Data excerpts:

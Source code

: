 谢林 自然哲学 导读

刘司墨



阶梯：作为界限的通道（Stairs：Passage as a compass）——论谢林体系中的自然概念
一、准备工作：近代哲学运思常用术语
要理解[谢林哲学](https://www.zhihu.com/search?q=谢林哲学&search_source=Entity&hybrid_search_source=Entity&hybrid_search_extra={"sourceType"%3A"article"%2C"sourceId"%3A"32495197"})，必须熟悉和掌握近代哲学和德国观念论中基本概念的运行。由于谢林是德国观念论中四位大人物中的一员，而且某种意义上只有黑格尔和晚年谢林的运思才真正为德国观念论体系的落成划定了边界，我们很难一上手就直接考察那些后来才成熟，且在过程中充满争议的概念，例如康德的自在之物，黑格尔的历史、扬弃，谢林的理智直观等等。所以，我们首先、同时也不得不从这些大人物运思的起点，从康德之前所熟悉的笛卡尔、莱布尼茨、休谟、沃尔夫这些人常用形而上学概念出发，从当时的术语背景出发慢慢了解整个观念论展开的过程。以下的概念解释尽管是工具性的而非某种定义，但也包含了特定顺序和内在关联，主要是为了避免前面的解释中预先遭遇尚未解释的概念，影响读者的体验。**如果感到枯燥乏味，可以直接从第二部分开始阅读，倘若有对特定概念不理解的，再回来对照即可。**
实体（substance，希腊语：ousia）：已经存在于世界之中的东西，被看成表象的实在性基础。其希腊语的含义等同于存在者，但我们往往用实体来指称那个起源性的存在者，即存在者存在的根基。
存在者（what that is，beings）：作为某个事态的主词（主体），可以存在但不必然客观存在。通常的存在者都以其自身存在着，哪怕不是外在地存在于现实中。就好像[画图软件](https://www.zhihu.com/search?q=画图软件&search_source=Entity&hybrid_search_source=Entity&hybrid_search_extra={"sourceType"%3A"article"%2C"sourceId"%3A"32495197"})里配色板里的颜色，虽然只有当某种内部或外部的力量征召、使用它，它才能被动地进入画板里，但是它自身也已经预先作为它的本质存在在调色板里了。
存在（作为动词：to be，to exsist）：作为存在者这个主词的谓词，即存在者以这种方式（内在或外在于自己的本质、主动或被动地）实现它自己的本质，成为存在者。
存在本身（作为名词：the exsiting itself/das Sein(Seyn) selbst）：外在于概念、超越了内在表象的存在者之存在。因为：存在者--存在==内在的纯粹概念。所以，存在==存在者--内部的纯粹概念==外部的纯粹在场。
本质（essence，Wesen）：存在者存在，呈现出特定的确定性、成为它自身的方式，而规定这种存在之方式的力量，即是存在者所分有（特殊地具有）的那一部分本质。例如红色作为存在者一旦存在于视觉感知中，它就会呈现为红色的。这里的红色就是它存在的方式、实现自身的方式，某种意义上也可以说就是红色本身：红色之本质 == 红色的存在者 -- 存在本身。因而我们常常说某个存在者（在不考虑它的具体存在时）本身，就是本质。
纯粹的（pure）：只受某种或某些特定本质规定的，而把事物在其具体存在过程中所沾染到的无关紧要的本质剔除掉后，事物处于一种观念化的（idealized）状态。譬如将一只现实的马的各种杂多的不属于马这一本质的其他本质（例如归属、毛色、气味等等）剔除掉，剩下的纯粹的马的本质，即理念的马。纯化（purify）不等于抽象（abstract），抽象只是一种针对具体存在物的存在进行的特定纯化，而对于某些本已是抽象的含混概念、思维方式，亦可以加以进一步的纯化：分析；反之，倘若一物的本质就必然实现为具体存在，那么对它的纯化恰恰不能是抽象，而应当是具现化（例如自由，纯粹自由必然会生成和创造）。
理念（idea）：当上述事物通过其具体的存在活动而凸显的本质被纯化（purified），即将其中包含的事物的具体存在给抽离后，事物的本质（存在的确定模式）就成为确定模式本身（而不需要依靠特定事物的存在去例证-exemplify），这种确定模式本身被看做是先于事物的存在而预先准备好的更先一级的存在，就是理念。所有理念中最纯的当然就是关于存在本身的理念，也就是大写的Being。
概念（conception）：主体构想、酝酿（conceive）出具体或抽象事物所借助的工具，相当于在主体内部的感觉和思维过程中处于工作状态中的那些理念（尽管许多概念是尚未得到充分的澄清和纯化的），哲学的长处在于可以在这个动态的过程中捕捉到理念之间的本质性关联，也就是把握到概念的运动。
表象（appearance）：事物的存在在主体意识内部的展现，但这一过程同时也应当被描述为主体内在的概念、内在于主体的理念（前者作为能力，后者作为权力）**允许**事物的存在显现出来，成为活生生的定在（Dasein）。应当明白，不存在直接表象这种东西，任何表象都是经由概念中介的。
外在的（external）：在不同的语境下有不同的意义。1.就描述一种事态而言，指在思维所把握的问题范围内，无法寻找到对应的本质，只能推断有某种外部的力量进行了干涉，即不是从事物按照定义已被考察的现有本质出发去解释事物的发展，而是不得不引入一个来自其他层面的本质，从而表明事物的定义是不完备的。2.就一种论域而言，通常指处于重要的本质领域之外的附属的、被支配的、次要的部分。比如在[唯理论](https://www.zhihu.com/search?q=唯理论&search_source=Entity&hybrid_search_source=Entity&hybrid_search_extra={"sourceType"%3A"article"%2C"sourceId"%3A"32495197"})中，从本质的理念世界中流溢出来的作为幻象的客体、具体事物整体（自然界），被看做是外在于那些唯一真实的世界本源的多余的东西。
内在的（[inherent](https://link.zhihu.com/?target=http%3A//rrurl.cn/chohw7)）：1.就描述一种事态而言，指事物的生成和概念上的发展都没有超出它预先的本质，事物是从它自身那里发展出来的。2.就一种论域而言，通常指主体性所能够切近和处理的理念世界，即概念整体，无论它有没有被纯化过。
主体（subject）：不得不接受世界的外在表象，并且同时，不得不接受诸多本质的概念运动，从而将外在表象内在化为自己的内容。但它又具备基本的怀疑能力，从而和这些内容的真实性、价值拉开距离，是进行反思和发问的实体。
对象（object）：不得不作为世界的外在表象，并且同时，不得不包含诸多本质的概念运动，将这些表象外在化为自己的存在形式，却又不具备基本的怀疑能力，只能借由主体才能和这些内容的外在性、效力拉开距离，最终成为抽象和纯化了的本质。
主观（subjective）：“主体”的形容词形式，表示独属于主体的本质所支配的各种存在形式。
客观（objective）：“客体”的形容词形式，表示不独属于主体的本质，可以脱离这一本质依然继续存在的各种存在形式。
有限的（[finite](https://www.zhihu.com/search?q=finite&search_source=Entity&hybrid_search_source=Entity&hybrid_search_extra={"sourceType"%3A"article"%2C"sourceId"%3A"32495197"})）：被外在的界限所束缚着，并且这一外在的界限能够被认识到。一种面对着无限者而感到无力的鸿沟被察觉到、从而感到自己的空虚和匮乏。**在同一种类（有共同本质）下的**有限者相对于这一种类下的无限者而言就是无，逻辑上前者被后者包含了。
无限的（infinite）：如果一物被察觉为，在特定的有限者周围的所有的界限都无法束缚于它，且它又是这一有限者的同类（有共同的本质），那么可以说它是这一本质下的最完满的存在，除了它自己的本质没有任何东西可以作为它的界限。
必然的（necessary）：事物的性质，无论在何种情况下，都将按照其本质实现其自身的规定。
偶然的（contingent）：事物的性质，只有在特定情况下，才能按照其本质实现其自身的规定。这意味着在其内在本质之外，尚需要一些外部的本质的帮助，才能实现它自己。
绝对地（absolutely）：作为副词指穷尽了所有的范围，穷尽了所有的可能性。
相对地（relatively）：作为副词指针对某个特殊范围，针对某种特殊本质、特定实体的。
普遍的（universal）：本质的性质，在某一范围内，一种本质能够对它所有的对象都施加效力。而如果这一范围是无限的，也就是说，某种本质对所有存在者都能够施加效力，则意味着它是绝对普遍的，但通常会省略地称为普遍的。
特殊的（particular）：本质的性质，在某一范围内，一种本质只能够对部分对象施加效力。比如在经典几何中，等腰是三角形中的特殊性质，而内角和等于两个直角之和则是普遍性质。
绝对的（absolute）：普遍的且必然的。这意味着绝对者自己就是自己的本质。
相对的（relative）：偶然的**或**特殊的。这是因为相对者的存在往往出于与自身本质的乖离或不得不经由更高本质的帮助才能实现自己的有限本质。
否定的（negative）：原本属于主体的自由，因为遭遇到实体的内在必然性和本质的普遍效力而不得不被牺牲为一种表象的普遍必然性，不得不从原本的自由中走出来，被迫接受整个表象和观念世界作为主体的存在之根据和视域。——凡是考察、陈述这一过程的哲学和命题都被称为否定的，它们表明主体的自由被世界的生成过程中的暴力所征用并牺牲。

Assignment:
The required answer is each line of the data in which the word "的形容词形式" appears.

Answer section:
主观（subjective）：“主体”的形容词形式，表示独属于主体的本质所支配的各种存在形式。
客观（objective）：“客体”的形容词形式，表示不独属于主体的本质，可以脱离这一本质依然继续存在的各种存在形式。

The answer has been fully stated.